The problem is: I don't want the wavy line to be compressed when the source and target are very close?

Thanks

luggage
01-02-2006, 09:14 AM
Draw the wavy line your self. Just a sin-wave would do it.

Might take some fiddling - I don't know if you can rotate graphics or not or draw additive images. But doing a particle affect which just moves using a sine wave down the beam would look nice. More particles you add the nicer it would look, if you can draw additive images you could vary the speed at which they move.

Sean Doherty
01-02-2006, 09:27 AM
I'm thinking that a sin wave would be a little slow (plotting pixel by piexel to the screen) and probably wouldn't look very good (no aliasing).
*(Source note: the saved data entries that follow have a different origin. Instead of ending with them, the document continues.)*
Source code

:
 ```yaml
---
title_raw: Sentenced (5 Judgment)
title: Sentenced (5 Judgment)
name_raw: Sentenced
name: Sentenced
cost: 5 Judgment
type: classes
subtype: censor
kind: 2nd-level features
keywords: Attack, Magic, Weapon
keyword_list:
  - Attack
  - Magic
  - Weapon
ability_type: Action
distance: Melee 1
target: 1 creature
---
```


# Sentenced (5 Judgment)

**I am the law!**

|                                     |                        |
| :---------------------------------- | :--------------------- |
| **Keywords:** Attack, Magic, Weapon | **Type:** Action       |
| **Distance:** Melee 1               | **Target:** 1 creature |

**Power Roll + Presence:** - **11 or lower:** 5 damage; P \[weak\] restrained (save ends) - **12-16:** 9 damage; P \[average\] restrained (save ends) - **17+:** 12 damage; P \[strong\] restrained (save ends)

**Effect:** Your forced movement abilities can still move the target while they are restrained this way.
Your idea to make the wav move up the beam is a good on.:)

luggage
01-02-2006, 09:30 AM
Draw the wavy part of the beam as particles. Like a little glow and just move them along in a sine wave is what I meant, sorry.

Sean Doherty
01-02-2006, 09:34 AM
Draw the wavy part of the beam as particles. Like a little glow and just move them along in a sine wave is what I meant, sorry.

That is a good idea. Why does the most complex and processor intensive solution always have to be the best?:cool:

PoV
01-02-2006, 09:56 AM
An alternate is to have a nice glowy sinewave texture. Then map it on to a simple set of 3 quads, two of them decrease their width, and the middle one takes advantage of texture wrapping for a consistent length. Then to do your pulsing effect, you simply move the texture coordinates up/down the texture.

http://www.toonormal.com/content/sineblaster.gif

techbear
01-02-2006, 10:40 AM
That's what I would do. If you can draw textured tris, and effect the UVs of said tris, then it's not too hard to do.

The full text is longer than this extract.